Well, the time has come. This sweet little face is 9 ½ months old and I’ve made the decision to start weaning him. This is a decision I’ve come by very thoughtfully and I know it’s the right time and the right decision for both of us. That being said, it’s also a decision that hurts my heart every time the reality of it sets in. It’s so hard to explain to someone who’s never been through it… and those who have been through it assure me it’s normal for that heartache to hang around for years to come whenever you see another momma nursing their baby… but one thing is for sure, nursing is a precious and irreplaceable bonding time with your little ones and I’m so grateful that I’ve been able to do so with both of my babies. It’s funny though… thinking through weaning my son brings back memories of the very different circumstances under which I weaned his big sister, and the things I wish now that I’d known then.
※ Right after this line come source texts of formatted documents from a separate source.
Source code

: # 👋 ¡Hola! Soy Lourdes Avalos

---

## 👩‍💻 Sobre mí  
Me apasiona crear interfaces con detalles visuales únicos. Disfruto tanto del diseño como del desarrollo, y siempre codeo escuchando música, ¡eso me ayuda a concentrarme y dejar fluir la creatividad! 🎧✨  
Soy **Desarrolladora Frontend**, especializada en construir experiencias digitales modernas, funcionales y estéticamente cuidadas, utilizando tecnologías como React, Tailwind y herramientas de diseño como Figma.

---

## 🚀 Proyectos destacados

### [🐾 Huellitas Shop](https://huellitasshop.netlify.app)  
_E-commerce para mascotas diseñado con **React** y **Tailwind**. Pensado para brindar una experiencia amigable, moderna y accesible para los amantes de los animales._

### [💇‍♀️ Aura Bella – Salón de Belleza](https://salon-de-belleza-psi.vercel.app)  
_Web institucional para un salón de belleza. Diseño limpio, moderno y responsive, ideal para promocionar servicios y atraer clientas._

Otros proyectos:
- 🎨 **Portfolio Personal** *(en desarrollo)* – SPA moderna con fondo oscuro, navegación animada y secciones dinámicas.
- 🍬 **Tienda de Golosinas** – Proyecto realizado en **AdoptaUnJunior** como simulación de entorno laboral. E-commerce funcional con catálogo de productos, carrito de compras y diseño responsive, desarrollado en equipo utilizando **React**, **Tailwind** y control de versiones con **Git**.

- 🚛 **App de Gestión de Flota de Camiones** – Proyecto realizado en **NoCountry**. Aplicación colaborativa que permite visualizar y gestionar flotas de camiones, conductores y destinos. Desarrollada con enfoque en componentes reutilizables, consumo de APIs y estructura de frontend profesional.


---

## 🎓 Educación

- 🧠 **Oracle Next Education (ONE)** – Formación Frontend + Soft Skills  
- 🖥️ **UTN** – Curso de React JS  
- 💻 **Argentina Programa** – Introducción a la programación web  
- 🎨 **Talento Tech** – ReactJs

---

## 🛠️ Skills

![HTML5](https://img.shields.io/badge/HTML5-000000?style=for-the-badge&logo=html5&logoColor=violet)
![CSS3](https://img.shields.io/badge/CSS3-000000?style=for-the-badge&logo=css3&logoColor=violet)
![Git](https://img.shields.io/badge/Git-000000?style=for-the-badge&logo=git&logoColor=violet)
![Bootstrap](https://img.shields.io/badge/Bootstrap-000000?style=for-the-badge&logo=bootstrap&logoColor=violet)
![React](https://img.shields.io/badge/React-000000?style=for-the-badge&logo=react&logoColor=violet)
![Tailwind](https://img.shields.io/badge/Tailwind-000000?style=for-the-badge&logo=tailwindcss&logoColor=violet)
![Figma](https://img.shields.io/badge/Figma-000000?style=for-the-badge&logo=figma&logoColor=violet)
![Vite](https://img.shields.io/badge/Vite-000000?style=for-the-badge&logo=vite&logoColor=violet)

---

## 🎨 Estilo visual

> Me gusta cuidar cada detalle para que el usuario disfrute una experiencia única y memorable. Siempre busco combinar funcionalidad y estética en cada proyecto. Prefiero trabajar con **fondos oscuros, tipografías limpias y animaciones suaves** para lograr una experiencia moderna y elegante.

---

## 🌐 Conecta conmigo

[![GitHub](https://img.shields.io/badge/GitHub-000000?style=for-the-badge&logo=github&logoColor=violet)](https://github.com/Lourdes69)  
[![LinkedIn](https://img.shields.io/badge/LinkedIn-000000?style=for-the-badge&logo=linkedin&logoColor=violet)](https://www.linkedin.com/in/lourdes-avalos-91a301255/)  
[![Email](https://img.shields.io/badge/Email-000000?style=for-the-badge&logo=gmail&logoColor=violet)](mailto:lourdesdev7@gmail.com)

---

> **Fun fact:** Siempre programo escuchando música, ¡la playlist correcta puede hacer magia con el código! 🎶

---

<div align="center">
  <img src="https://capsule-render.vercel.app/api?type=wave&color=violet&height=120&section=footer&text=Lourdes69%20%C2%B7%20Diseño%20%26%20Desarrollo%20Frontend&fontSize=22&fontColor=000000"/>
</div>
I only nursed Sweet Pea for 6 months, and to be honest that was as long as I could possibly muster. I was basically a ball of nerves that entire time. I was so unsure of myself and afraid that if I missed one feeding I would ruin everything. I wouldn’t nurse in public, even with a good cover, because I was so self-conscious I couldn’t relax. I was so afraid she wasn’t getting enough milk and gaining enough weight that when I went to her 6 month well baby visit and was told she was in the 25th percentile in weight, that was all I needed to hear to push me over the edge.
It didn’t take long after weaning her to regret my decision. It was too soon and I lamented it for months (this decision, consequently, is also where her brother came from, if you remember that story… you can check out the story here on my old blog if you’re interested), but I was silly and didn’t know that there were solutions to almost any problem that you encounter in nursing!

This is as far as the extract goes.